I opened the door and there she stood, hands on her hips. "Sorry, I
think I
ate something that didn't agree with me." Yeah! Like the food here, I
sheepishly hung my head trying to hide my lie.

"Okay, Simmons. Please get back to table 4-C. I am afraid they are
going
to leave before they order." she stalked off shaking her head from side
to
side. Yeah, lady, well things are tuff all over!

I got everything ready to wipe down their table like a good boy doing
what
he was told. Man, I don't deserve this shit!

"Listen, what gives you the right to part of my income or my business?"
and
she retorted almost before he had the words out of his mouth, "What
gives me
the right is that you started your business with my money, you pig!"

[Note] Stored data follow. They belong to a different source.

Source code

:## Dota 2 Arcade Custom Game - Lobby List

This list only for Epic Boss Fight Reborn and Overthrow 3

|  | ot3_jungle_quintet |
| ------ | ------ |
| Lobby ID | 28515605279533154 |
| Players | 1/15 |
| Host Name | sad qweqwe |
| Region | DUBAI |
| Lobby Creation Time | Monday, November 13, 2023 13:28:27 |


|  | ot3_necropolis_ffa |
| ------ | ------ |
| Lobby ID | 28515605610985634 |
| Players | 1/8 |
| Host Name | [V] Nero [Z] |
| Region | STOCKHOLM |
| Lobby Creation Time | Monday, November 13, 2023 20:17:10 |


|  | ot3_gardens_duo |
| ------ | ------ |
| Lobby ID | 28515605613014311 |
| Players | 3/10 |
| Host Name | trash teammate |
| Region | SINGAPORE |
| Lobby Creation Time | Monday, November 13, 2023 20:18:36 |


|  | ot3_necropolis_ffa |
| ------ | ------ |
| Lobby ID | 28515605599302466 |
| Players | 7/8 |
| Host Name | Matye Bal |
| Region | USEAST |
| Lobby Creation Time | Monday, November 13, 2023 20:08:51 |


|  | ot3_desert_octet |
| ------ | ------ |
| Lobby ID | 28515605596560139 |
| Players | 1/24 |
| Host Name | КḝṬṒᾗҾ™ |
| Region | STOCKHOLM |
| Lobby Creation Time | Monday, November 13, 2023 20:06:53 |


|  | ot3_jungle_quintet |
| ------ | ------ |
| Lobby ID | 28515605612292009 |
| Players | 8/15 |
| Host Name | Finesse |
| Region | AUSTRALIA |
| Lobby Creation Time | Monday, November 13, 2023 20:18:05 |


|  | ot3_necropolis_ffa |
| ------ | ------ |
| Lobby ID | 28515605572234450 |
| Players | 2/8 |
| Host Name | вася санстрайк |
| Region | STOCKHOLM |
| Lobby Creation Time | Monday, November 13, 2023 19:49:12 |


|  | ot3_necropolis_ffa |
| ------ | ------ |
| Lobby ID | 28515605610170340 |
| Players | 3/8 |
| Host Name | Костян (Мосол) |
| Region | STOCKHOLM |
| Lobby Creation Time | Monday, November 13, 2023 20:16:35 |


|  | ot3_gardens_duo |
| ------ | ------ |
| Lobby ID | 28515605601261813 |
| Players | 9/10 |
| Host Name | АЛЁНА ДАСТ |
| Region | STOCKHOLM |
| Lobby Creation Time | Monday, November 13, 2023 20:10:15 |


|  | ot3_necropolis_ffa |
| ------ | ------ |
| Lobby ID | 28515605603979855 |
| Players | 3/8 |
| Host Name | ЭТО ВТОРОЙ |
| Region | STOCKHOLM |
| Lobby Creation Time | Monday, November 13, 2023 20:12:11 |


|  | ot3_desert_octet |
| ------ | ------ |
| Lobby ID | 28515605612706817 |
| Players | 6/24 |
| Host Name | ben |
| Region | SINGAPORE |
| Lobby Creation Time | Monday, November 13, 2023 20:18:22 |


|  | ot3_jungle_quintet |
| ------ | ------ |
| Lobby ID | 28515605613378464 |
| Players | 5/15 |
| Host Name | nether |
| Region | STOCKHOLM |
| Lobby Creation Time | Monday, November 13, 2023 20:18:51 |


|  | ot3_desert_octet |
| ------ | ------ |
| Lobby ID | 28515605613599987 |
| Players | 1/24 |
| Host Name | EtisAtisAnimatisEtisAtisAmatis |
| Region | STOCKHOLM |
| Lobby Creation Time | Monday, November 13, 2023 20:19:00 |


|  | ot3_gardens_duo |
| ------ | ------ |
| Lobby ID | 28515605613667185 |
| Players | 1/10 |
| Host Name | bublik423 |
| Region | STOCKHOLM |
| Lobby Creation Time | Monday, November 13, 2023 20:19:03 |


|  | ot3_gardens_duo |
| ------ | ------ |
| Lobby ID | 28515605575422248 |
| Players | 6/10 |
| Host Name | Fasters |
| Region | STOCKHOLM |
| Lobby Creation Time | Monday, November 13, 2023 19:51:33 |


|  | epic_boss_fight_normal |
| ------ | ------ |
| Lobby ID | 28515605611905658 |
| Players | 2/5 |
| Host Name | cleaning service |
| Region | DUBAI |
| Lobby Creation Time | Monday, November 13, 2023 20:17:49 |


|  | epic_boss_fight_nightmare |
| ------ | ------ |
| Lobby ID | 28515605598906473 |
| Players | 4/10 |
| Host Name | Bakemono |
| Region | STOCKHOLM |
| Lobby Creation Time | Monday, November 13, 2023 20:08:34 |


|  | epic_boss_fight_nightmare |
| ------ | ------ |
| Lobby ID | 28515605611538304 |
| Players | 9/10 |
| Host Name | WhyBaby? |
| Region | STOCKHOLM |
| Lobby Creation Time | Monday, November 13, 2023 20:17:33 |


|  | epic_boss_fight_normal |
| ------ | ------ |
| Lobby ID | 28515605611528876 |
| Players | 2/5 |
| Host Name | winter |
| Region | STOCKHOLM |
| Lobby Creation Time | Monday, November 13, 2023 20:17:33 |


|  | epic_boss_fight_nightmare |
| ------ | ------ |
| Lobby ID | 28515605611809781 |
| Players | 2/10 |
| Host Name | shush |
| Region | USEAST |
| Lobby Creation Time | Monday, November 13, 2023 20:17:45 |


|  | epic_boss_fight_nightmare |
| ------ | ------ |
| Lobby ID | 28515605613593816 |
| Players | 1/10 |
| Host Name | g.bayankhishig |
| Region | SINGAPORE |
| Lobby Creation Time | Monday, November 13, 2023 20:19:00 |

"Excuse me; I'm just going to wash this mess up. I know you don't want
to
eat on a messy table." I smiled trying to lighten things up. I don't
even
think they noticed me as I cleaned all of the crap off their table,
took off
the linen table cloth and was just starting to unfold the clean one
when all
hell broke loose.

The woman stood up real fast, bent over the table glaring at the man
and
said, "I wouldn't have dinner with you if you were the last man on
earth!"

Then the man stood up. Whoa, he was bigger than I thought, taller too.
Looming over the table as he picked up his briefcase he said, "I had
hoped
that we could be cordial Gail. However, if you want to do it the hard
way,
then I will see you in court."

I took a couple of steps back not wanting to get in their way. She
took the
bag she just picked up from her lap and smacked him on the side of the
head.
Wow! This is a show, makes for good entertainment. I must have had a
snicker on my face because the hostess had her evil eye on me as she
ran up
to the table.

"Sir, madam is there something wrong here?" She shot me some kind of
accusing look.

"Well, this woman just assaulted me!" He rubbed his face which was red
and
kind of indented in places. I wonder what she carried in that bag,
smiling.
This was better than "Court TV!"

The hostess asked the man if he would like her to call the police.

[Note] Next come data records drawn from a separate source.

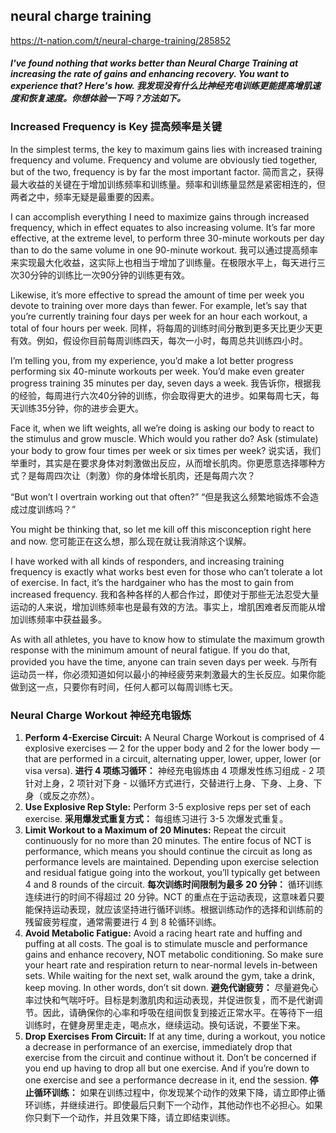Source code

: ## neural charge training

https://t-nation.com/t/neural-charge-training/285852



#### *I've found nothing that works better than Neural Charge Training at increasing the rate of gains and enhancing recovery. You want to experience that? Here's how. 我发现没有什么比神经充电训练更能提高增肌速度和恢复速度。你想体验一下吗？方法如下。*

### Increased Frequency is Key 提高频率是关键

In the simplest terms, the key to maximum gains lies with increased training frequency and volume. Frequency and volume are obviously tied together, but of the two, frequency is by far the most important factor.
简而言之，获得最大收益的关键在于增加训练频率和训练量。频率和训练量显然是紧密相连的，但两者之中，频率无疑是最重要的因素。

I can accomplish everything I need to maximize gains through increased frequency, which in effect equates to also increasing volume. It’s far more effective, at the extreme level, to perform three 30-minute workouts per day than to do the same volume in one 90-minute workout.
我可以通过提高频率来实现最大化收益，这实际上也相当于增加了训练量。在极限水平上，每天进行三次30分钟的训练比一次90分钟的训练更有效。

Likewise, it’s more effective to spread the amount of time per week you devote to training over more days than fewer. For example, let’s say that you’re currently training four days per week for an hour each workout, a total of four hours per week.
同样，将每周的训练时间分散到更多天比更少天更有效。例如，假设你目前每周训练四天，每次一小时，每周总共训练四小时。

I’m telling you, from my experience, you’d make a lot better progress performing six 40-minute workouts per week. You’d make even greater progress training 35 minutes per day, seven days a week.
我告诉你，根据我的经验，每周进行六次40分钟的训练，你会取得更大的进步。如果每周七天，每天训练35分钟，你的进步会更大。

Face it, when we lift weights, all we’re doing is asking our body to react to the stimulus and grow muscle. Which would you rather do? Ask (stimulate) your body to grow four times per week or six times per week?
说实话，我们举重时，其实是在要求身体对刺激做出反应，从而增长肌肉。你更愿意选择哪种方式？是每周四次让（刺激）你的身体增长肌肉，还是每周六次？

“But won’t I overtrain working out that often?”
“但是我这么频繁地锻炼不会造成过度训练吗？”

You might be thinking that, so let me kill off this misconception right here and now.
您可能正在这么想，那么现在就让我消除这个误解。

I have worked with all kinds of responders, and increasing training frequency is exactly what works best even for those who can’t tolerate a lot of exercise. In fact, it’s the hardgainer who has the most to gain from increased frequency.
我和各种各样的人都合作过，即使对于那些无法忍受大量运动的人来说，增加训练频率也是最有效的方法。事实上，增肌困难者反而能从增加训练频率中获益最多。

As with all athletes, you have to know how to stimulate the maximum growth response with the minimum amount of neural fatigue. If you do that, provided you have the time, anyone can train seven days per week.
与所有运动员一样，你必须知道如何以最小的神经疲劳来刺激最大的生长反应。如果你能做到这一点，只要你有时间，任何人都可以每周训练七天。

### Neural Charge Workout 神经充电锻炼

1. **Perform 4-Exercise Circuit:** A Neural Charge Workout is comprised of 4 explosive exercises — 2 for the upper body and 2 for the lower body — that are performed in a circuit, alternating upper, lower, upper, lower (or visa versa).
    **进行 4 项练习循环：** 神经充电锻炼由 4 项爆发性练习组成 - 2 项针对上身，2 项针对下身 - 以循环方式进行，交替进行上身、下身、上身、下身（或反之亦然）。
2. **Use Explosive Rep Style:** Perform 3-5 explosive reps per set of each exercise.
    **采用爆发式重复方式：** 每组练习进行 3-5 次爆发式重复。
3. **Limit Workout to a Maximum of 20 Minutes:** Repeat the circuit continuously for no more than 20 minutes. The entire focus of NCT is performance, which means you should continue the circuit as long as performance levels are maintained. Depending upon exercise selection and residual fatigue going into the workout, you’ll typically get between 4 and 8 rounds of the circuit.
    **每次训练时间限制为最多 20 分钟：** 循环训练连续进行的时间不得超过 20 分钟。NCT 的重点在于运动表现，这意味着只要能保持运动表现，就应该坚持进行循环训练。根据训练动作的选择和训练前的残留疲劳程度，通常需要进行 4 到 8 轮循环训练。
4. **Avoid Metabolic Fatigue:** Avoid a racing heart rate and huffing and puffing at all costs. The goal is to stimulate muscle and performance gains and enhance recovery, NOT metabolic conditioning. So make sure your heart rate and respiration return to near-normal levels in-between sets. While waiting for the next set, walk around the gym, take a drink, keep moving. In other words, don’t sit down.
    **避免代谢疲劳：** 尽量避免心率过快和气喘吁吁。目标是刺激肌肉和运动表现，并促进恢复，而不是代谢调节。因此，请确保你的心率和呼吸在组间恢复到接近正常水平。在等待下一组训练时，在健身房里走走，喝点水，继续运动。换句话说，不要坐下来。
5. **Drop Exercises From Circuit:** If at any time, during a workout, you notice a decrease in performance of an exercise, immediately drop that exercise from the circuit and continue without it. Don’t be concerned if you end up having to drop all but one exercise. And if you’re down to one exercise and see a performance decrease in it, end the session.
    **停止循环训练：** 如果在训练过程中，你发现某个动作的效果下降，请立即停止循环训练，并继续进行。即使最后只剩下一个动作，其他动作也不必担心。如果你只剩下一个动作，并且效果下降，请立即结束训练。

Suddenly as if a light switched on in his head he seemed to be kind of
rational again.

"I am truly sorry for this outburst and public display. It was rude of
us
to bring our differences into your fine establishment." He was talking
like
some kind of diplomat to the hostess. He handed her a one-spot. "I'm
sorry, maybe this will help," then he looked at me apolitically. "I'm
sorry," he said. Yeah to me he said he was sorry.something about for
me
having to listen to their fight. He saw my name tag and said, "Here
Jeff,
sorry." and the dude handed me fifty-bucks!

"No problem, man, I mean sir." The woman had already stomped out at
the
beginning of the passing of the money. Then he turned and left
briefcase in
hand, head held high.

Weird shit, I was thinking how they ought to keep their problems at
home
when Julie's voice jerked me around to attention.

"Table 5-F, as soon as you're finished here." That was it, that is all
she
said.

So I finished up there and since I had some extra money in my pocket, I
didn't
take another bathroom break that night.

Yup, it is damn right entertaining work sometimes.